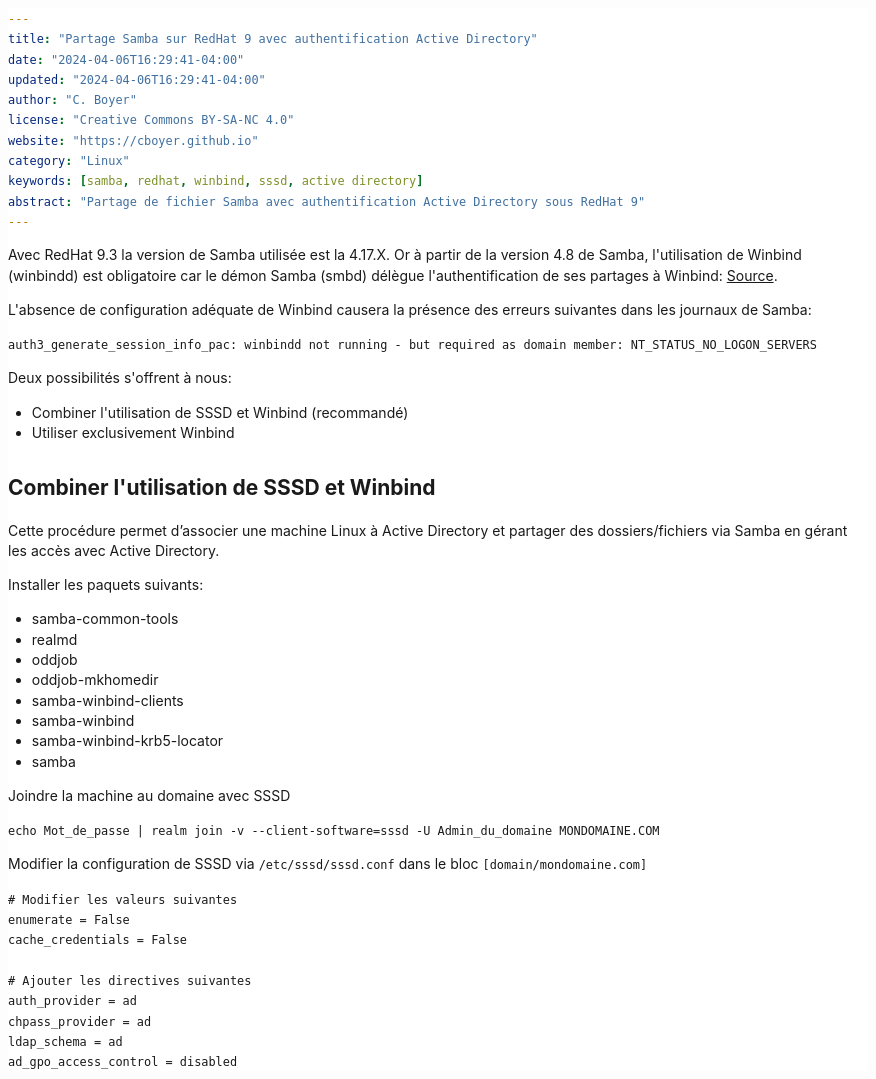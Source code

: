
```yaml
---
title: "Partage Samba sur RedHat 9 avec authentification Active Directory"
date: "2024-04-06T16:29:41-04:00"
updated: "2024-04-06T16:29:41-04:00"
author: "C. Boyer"
license: "Creative Commons BY-SA-NC 4.0"
website: "https://cboyer.github.io"
category: "Linux"
keywords: [samba, redhat, winbind, sssd, active directory]
abstract: "Partage de fichier Samba avec authentification Active Directory sous RedHat 9"
---
```


Avec RedHat 9.3 la version de Samba utilisée est la 4.17.X. Or à partir de la version 4.8 de Samba, l'utilisation de Winbind (winbindd) est obligatoire car le démon Samba (smbd) délègue l'authentification de ses partages à Winbind: [Source](https://www.suse.com/fr-fr/support/kb/doc/?id=000020593).

L'absence de configuration adéquate de Winbind causera la présence des erreurs suivantes dans les journaux de Samba:
```
auth3_generate_session_info_pac: winbindd not running - but required as domain member: NT_STATUS_NO_LOGON_SERVERS
```

Deux possibilités s'offrent à nous:

- Combiner l'utilisation de SSSD et Winbind (recommandé)
- Utiliser exclusivement Winbind


## Combiner l'utilisation de SSSD et Winbind

Cette procédure permet d’associer une machine Linux à Active Directory et partager des dossiers/fichiers via Samba en gérant les accès avec Active Directory.

Installer les paquets suivants:

- samba-common-tools
- realmd
- oddjob
- oddjob-mkhomedir
- samba-winbind-clients
- samba-winbind
- samba-winbind-krb5-locator
- samba


Joindre la machine au domaine avec SSSD
```
echo Mot_de_passe | realm join -v --client-software=sssd -U Admin_du_domaine MONDOMAINE.COM
```

Modifier la configuration de SSSD via `/etc/sssd/sssd.conf` dans le bloc `[domain/mondomaine.com]`
```
# Modifier les valeurs suivantes
enumerate = False
cache_credentials = False

# Ajouter les directives suivantes
auth_provider = ad
chpass_provider = ad
ldap_schema = ad
ad_gpo_access_control = disabled
```
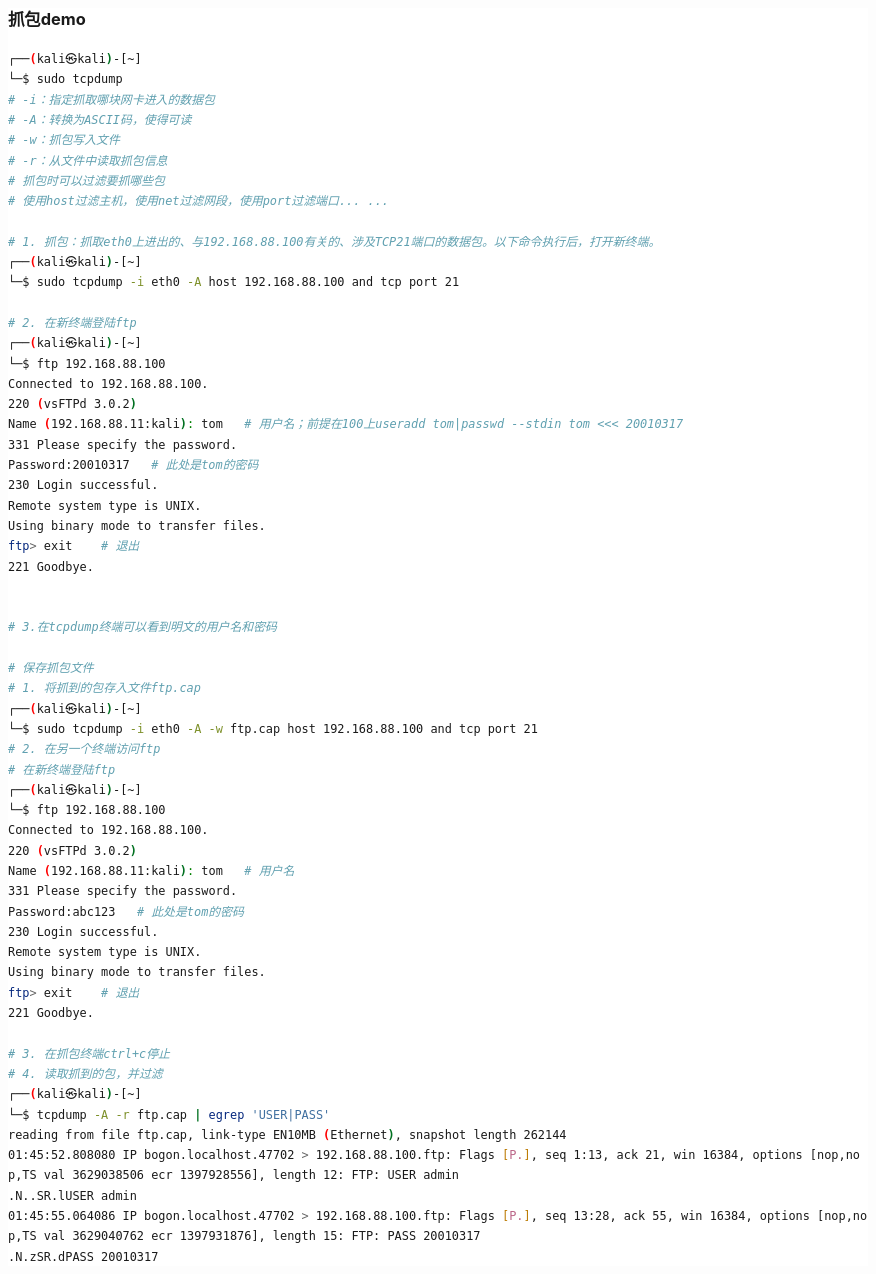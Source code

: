 ### 抓包demo

```sh
┌──(kali㉿kali)-[~]
└─$ sudo tcpdump
# -i：指定抓取哪块网卡进入的数据包
# -A：转换为ASCII码，使得可读
# -w：抓包写入文件
# -r：从文件中读取抓包信息
# 抓包时可以过滤要抓哪些包
# 使用host过滤主机，使用net过滤网段，使用port过滤端口... ...

# 1. 抓包：抓取eth0上进出的、与192.168.88.100有关的、涉及TCP21端口的数据包。以下命令执行后，打开新终端。
┌──(kali㉿kali)-[~]
└─$ sudo tcpdump -i eth0 -A host 192.168.88.100 and tcp port 21

# 2. 在新终端登陆ftp
┌──(kali㉿kali)-[~]
└─$ ftp 192.168.88.100
Connected to 192.168.88.100.
220 (vsFTPd 3.0.2)
Name (192.168.88.11:kali): tom   # 用户名；前提在100上useradd tom|passwd --stdin tom <<< 20010317
331 Please specify the password.
Password:20010317   # 此处是tom的密码
230 Login successful.
Remote system type is UNIX.
Using binary mode to transfer files.
ftp> exit    # 退出
221 Goodbye.


# 3.在tcpdump终端可以看到明文的用户名和密码

# 保存抓包文件
# 1. 将抓到的包存入文件ftp.cap
┌──(kali㉿kali)-[~]
└─$ sudo tcpdump -i eth0 -A -w ftp.cap host 192.168.88.100 and tcp port 21
# 2. 在另一个终端访问ftp
# 在新终端登陆ftp
┌──(kali㉿kali)-[~]
└─$ ftp 192.168.88.100
Connected to 192.168.88.100.
220 (vsFTPd 3.0.2)
Name (192.168.88.11:kali): tom   # 用户名
331 Please specify the password.
Password:abc123   # 此处是tom的密码
230 Login successful.
Remote system type is UNIX.
Using binary mode to transfer files.
ftp> exit    # 退出
221 Goodbye.

# 3. 在抓包终端ctrl+c停止
# 4. 读取抓到的包，并过滤
┌──(kali㉿kali)-[~]
└─$ tcpdump -A -r ftp.cap | egrep 'USER|PASS' 
reading from file ftp.cap, link-type EN10MB (Ethernet), snapshot length 262144
01:45:52.808080 IP bogon.localhost.47702 > 192.168.88.100.ftp: Flags [P.], seq 1:13, ack 21, win 16384, options [nop,nop,TS val 3629038506 ecr 1397928556], length 12: FTP: USER admin
.N..SR.lUSER admin
01:45:55.064086 IP bogon.localhost.47702 > 192.168.88.100.ftp: Flags [P.], seq 13:28, ack 55, win 16384, options [nop,nop,TS val 3629040762 ecr 1397931876], length 15: FTP: PASS 20010317
.N.zSR.dPASS 20010317
```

**TASK:** Which lines in the data above contain "Flags"? Show each one.

**WRITTEN SOLUTION:**
01:45:52.808080 IP bogon.localhost.47702 > 192.168.88.100.ftp: Flags [P.], seq 1:13, ack 21, win 16384, options [nop,nop,TS val 3629038506 ecr 1397928556], length 12: FTP: USER admin
01:45:55.064086 IP bogon.localhost.47702 > 192.168.88.100.ftp: Flags [P.], seq 13:28, ack 55, win 16384, options [nop,nop,TS val 3629040762 ecr 1397931876], length 15: FTP: PASS 20010317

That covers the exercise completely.